> [WORK TASK]: Which of the lines below holds the string "between"? Copy every line that does.

> [EXTRACTED MATERIAL]:
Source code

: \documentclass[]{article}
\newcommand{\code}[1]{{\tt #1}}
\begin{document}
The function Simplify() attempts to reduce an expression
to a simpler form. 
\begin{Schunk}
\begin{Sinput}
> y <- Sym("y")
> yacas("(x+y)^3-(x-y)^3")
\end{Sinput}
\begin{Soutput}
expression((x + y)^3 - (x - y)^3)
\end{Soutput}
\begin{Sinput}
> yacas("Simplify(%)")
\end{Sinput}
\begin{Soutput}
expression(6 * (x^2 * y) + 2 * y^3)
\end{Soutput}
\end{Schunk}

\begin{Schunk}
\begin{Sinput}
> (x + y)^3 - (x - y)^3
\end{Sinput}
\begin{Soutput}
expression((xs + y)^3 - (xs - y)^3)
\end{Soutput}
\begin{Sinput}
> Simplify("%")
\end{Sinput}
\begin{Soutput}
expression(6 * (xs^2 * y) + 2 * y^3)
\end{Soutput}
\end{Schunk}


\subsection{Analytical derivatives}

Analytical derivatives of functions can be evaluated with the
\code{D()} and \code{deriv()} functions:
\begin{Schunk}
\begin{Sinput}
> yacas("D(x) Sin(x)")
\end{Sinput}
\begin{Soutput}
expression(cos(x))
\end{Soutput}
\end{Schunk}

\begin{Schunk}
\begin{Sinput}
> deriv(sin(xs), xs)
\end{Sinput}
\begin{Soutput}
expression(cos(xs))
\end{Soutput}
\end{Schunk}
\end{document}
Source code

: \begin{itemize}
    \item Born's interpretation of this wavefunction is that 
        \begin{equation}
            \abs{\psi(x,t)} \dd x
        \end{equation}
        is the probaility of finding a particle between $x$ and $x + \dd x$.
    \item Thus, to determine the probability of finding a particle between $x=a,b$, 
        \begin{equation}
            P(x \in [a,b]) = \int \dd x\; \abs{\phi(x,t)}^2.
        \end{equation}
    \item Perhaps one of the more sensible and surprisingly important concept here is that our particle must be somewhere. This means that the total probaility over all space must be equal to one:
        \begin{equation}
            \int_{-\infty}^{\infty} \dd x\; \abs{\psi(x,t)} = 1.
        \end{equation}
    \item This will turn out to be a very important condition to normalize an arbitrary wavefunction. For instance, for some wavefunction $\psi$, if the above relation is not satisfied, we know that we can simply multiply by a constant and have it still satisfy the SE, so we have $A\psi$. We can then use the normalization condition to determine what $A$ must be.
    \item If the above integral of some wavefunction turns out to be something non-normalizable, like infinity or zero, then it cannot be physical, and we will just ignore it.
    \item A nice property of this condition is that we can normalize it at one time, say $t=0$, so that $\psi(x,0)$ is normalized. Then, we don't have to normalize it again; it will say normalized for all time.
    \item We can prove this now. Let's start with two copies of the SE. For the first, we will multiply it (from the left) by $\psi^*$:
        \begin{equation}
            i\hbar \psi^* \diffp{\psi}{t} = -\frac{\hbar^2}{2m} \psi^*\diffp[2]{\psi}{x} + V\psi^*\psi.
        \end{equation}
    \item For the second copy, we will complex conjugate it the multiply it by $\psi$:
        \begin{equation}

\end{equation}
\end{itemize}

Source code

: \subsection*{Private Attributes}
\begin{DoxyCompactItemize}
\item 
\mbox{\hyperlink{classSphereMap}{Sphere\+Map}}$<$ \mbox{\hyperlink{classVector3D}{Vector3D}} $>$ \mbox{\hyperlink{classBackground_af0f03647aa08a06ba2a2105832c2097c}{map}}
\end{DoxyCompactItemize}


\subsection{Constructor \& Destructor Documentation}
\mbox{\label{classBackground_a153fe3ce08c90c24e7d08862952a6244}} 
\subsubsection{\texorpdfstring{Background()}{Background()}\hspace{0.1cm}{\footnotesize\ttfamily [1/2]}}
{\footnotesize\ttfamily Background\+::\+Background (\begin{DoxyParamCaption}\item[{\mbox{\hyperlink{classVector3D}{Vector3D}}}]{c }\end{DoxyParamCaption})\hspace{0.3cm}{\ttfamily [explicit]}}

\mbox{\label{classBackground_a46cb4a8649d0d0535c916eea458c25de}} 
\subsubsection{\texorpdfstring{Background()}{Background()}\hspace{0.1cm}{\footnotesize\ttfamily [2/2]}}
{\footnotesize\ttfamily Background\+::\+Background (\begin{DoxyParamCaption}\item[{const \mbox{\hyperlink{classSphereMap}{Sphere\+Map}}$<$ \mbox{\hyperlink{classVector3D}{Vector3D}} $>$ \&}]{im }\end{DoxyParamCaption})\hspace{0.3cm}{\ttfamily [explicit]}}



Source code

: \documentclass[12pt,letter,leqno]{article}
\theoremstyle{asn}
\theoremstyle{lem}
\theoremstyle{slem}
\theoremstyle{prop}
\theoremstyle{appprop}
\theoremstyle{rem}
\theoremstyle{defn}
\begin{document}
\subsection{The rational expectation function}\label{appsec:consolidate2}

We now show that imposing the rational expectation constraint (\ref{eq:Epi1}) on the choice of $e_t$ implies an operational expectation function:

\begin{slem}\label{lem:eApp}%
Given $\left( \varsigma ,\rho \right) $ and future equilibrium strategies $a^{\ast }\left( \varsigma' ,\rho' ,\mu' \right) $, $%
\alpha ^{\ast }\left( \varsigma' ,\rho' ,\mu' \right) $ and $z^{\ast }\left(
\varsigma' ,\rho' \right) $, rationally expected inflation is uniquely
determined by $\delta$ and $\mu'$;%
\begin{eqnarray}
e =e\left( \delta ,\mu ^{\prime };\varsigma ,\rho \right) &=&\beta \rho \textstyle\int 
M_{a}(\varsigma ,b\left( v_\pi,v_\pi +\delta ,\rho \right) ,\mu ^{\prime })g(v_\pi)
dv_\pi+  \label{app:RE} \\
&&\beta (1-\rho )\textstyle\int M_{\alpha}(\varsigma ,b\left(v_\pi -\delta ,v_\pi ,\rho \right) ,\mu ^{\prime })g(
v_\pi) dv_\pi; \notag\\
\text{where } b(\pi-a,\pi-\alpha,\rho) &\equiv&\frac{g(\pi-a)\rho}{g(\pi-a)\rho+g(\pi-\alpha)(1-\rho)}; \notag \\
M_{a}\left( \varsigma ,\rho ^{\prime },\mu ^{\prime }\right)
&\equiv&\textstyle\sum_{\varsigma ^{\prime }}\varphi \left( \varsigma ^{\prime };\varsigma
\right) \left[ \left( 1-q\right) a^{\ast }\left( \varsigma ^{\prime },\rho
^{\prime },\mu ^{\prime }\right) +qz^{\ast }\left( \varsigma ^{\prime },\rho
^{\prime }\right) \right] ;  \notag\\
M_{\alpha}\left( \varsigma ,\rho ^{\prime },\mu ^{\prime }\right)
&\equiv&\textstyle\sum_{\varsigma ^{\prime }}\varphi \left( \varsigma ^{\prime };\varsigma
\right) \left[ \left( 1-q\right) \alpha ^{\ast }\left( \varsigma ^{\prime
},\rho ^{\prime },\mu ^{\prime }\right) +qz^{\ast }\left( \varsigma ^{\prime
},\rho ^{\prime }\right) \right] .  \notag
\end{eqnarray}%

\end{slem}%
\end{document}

> [RESPONSE]:
        is the probaility of finding a particle between $x$ and $x + \dd x$.
    \item Thus, to determine the probability of finding a particle between $x=a,b$, 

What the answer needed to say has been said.